What the task asks
The lines below, from the first through the one containing "6. the word **end** on a line by itself", are to be given again exactly, with pictures left out and nothing added.

Extracted information
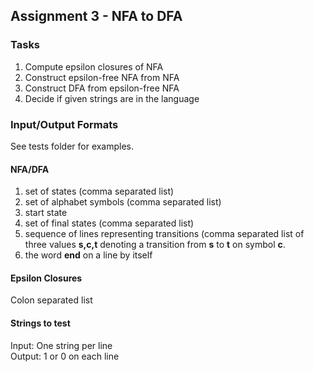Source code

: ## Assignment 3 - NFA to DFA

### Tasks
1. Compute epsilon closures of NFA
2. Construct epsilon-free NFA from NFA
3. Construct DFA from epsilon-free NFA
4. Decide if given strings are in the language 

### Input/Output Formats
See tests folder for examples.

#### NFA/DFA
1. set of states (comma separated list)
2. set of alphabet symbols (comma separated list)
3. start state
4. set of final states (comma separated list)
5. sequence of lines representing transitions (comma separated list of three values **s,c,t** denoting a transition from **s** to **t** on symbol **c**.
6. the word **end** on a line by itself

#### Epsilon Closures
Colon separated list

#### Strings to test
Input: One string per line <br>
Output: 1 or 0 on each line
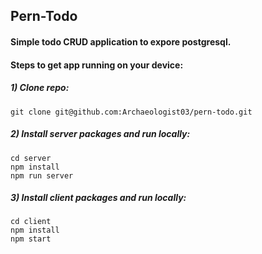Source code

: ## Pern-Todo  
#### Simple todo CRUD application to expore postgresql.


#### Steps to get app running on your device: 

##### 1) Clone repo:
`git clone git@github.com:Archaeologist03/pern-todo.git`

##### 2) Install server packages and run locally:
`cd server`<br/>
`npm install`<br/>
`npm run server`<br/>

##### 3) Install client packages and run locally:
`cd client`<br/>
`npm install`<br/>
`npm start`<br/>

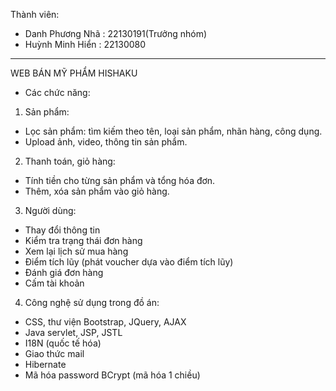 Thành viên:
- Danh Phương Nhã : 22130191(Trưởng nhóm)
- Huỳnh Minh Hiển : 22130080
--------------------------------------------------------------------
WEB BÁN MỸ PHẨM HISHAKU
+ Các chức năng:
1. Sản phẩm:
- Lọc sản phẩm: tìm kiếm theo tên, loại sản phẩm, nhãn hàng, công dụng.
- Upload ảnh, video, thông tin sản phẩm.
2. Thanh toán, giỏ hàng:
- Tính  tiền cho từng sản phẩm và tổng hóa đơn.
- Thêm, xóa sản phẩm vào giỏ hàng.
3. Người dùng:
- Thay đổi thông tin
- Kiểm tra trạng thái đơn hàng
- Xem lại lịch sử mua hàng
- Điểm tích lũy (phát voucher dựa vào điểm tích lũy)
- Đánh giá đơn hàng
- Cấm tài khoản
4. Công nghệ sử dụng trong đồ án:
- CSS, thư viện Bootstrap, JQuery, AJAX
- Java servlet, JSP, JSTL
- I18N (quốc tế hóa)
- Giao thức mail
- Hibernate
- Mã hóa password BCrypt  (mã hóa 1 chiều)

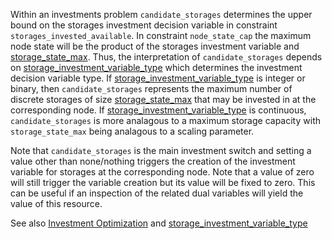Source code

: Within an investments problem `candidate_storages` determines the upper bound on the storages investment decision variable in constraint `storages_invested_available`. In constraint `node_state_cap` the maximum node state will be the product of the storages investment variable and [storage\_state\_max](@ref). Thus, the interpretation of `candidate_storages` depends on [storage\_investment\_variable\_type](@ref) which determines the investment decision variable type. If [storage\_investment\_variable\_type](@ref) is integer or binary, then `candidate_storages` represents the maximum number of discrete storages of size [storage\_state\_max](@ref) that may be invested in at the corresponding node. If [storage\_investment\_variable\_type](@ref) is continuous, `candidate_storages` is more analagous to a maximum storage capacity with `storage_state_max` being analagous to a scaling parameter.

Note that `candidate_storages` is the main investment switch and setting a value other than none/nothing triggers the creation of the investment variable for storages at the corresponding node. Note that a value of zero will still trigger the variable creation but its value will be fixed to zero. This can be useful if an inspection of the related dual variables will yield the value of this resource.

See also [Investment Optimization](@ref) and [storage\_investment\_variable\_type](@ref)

Answer section
Source code

: ## Assignment 3 - NFA to DFA

### Tasks
1. Compute epsilon closures of NFA
2. Construct epsilon-free NFA from NFA
3. Construct DFA from epsilon-free NFA
4. Decide if given strings are in the language 

### Input/Output Formats
See tests folder for examples.

#### NFA/DFA
1. set of states (comma separated list)
2. set of alphabet symbols (comma separated list)
3. start state
4. set of final states (comma separated list)
5. sequence of lines representing transitions (comma separated list of three values **s,c,t** denoting a transition from **s** to **t** on symbol **c**.
6. the word **end** on a line by itself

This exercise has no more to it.